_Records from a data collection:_
==========

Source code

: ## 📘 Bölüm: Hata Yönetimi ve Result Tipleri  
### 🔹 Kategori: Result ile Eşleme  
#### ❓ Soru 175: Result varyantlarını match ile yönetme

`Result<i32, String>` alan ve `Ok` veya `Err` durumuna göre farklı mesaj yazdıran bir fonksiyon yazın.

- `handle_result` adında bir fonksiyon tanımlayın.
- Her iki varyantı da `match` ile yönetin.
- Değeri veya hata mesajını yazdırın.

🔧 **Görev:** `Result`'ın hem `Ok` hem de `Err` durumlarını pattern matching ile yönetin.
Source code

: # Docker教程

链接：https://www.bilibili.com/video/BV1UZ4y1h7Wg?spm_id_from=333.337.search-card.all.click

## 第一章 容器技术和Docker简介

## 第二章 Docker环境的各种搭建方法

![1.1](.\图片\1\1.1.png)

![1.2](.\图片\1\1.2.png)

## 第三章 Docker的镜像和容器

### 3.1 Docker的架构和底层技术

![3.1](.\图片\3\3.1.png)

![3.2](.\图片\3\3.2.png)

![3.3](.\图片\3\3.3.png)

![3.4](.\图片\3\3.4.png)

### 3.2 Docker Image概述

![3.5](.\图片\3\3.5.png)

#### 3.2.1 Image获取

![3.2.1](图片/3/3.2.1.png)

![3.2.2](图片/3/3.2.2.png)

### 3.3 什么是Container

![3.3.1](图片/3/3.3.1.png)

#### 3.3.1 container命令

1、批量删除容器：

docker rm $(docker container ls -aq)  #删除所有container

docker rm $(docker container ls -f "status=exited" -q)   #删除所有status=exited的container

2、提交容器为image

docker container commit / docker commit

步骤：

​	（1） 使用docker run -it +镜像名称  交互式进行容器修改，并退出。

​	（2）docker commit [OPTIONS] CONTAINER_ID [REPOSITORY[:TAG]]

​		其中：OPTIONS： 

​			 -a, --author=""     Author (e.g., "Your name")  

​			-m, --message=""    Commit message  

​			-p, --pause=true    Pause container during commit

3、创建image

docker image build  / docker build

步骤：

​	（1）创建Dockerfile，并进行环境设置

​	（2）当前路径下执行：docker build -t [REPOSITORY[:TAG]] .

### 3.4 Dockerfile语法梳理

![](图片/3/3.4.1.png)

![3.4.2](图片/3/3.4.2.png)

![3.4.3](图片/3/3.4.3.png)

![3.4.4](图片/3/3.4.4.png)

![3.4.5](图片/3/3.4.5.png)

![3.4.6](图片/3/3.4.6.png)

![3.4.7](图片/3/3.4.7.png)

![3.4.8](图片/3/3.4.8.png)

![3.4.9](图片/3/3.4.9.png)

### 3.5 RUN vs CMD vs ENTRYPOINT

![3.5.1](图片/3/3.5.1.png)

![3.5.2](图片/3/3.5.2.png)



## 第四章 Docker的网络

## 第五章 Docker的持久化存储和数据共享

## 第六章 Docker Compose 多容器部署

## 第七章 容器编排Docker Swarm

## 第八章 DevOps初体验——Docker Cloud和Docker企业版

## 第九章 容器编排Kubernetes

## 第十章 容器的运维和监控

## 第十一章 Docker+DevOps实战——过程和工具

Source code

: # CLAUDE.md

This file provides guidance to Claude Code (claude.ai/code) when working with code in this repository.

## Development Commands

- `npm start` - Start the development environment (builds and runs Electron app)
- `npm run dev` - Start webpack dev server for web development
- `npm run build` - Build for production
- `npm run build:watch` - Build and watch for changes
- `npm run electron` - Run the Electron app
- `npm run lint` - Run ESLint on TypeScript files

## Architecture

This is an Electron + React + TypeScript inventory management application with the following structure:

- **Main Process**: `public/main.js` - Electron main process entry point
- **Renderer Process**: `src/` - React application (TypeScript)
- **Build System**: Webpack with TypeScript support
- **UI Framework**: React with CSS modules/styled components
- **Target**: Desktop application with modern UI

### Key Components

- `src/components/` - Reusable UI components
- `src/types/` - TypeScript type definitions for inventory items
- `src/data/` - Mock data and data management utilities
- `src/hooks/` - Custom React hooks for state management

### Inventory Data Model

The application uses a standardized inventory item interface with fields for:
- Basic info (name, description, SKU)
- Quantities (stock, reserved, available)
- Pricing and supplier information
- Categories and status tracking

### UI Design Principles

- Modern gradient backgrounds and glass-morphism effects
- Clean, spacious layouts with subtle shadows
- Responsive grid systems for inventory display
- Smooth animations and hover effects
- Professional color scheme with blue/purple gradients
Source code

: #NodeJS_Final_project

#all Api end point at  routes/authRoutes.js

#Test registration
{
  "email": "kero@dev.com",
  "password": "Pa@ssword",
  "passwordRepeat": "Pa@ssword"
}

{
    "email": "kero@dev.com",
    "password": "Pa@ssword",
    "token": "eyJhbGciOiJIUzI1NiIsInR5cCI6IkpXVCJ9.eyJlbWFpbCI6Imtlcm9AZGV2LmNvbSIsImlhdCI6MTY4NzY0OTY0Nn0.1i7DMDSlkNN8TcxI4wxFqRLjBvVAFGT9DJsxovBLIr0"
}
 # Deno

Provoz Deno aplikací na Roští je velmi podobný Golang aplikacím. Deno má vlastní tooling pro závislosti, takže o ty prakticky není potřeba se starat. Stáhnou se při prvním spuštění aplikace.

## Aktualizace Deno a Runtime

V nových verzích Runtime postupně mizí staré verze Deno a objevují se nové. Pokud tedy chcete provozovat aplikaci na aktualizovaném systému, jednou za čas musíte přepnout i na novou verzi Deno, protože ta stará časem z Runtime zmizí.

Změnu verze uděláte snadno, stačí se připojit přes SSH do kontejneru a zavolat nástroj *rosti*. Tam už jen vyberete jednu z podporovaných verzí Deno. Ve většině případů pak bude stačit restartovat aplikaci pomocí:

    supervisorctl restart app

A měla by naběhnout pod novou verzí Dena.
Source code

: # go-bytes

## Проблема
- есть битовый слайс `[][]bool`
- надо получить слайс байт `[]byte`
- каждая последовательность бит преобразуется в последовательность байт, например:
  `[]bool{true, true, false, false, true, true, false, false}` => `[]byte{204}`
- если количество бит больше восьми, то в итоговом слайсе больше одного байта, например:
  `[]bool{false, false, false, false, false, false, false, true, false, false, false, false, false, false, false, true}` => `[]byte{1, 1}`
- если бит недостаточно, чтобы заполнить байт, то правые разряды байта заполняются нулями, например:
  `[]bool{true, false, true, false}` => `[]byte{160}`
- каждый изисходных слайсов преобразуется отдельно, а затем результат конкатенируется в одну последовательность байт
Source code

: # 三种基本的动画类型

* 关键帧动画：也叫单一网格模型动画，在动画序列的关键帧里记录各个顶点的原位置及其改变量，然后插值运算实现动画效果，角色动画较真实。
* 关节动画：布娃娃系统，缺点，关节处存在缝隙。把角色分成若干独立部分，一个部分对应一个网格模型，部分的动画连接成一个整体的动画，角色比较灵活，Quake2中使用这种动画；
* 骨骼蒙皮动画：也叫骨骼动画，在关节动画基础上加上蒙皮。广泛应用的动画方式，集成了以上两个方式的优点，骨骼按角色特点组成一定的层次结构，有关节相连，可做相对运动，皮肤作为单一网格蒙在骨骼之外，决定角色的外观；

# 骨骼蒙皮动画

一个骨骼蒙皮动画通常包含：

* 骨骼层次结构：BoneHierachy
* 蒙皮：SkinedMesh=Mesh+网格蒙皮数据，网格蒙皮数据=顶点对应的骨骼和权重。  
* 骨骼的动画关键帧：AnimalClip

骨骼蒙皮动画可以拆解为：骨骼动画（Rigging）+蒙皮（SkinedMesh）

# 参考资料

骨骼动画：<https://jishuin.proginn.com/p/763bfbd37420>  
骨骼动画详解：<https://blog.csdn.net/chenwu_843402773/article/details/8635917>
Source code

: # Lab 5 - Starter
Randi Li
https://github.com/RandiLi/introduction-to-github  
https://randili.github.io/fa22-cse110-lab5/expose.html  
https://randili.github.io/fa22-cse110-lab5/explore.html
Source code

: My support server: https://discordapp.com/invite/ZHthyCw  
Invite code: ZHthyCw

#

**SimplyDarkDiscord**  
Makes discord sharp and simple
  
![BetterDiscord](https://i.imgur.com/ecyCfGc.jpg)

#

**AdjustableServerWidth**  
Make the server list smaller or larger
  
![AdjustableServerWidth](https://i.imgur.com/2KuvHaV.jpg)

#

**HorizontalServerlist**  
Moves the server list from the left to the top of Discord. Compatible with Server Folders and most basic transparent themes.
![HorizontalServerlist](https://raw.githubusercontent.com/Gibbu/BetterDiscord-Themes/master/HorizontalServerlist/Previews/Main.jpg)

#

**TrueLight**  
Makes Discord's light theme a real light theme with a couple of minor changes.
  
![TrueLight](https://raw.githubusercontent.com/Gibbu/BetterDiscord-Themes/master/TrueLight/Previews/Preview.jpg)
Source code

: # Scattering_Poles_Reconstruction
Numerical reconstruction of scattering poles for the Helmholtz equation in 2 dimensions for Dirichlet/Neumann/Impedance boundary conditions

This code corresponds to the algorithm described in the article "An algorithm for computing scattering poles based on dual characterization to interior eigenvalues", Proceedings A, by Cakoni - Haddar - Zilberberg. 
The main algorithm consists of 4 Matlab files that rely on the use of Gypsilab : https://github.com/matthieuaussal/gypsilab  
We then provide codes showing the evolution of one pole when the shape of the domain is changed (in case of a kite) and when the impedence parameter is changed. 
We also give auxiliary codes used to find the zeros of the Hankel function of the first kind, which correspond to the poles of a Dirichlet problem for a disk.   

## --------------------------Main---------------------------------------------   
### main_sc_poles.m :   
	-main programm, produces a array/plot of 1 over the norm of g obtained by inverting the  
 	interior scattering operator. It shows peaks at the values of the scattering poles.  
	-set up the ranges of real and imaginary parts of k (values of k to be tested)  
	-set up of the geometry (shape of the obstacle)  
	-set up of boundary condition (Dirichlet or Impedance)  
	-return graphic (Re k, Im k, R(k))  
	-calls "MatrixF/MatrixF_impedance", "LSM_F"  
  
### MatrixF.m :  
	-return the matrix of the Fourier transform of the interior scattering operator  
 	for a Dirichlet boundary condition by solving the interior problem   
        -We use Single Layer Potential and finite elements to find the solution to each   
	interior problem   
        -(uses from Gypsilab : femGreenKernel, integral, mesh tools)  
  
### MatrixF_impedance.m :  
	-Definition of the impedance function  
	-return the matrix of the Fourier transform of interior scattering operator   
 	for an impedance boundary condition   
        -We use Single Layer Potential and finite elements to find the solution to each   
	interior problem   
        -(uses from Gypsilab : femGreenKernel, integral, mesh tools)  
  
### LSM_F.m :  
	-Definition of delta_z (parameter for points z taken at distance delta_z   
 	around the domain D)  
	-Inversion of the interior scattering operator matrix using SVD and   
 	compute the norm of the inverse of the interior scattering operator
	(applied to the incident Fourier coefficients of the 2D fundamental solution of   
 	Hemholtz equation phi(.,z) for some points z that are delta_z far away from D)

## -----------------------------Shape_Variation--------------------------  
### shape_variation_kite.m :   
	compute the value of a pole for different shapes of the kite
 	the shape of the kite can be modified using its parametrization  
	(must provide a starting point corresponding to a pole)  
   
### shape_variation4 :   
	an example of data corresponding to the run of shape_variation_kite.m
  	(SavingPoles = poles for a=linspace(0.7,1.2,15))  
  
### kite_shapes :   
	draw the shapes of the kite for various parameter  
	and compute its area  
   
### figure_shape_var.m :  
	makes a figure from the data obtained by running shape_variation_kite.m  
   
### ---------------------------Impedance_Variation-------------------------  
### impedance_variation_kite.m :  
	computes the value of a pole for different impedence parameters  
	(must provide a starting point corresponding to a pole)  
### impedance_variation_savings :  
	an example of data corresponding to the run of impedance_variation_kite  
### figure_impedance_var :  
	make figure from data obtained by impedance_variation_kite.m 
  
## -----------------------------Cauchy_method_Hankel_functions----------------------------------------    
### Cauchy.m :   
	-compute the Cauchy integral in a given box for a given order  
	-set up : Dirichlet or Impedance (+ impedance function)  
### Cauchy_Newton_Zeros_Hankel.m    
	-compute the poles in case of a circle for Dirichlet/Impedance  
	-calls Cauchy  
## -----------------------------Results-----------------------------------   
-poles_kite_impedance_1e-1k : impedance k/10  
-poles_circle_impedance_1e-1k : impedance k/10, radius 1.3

==========

_WHAT TO DO:_ The answer is to be the lines from the one holding "-compute the Cauchy" through the end of the data above, transcribed character for character, both ends included.

_SOLUTION TO THIS TASK:_
	-compute the Cauchy integral in a given box for a given order  
	-set up : Dirichlet or Impedance (+ impedance function)  
### Cauchy_Newton_Zeros_Hankel.m    
	-compute the poles in case of a circle for Dirichlet/Impedance  
	-calls Cauchy  
## -----------------------------Results-----------------------------------   
-poles_kite_impedance_1e-1k : impedance k/10  
-poles_circle_impedance_1e-1k : impedance k/10, radius 1.3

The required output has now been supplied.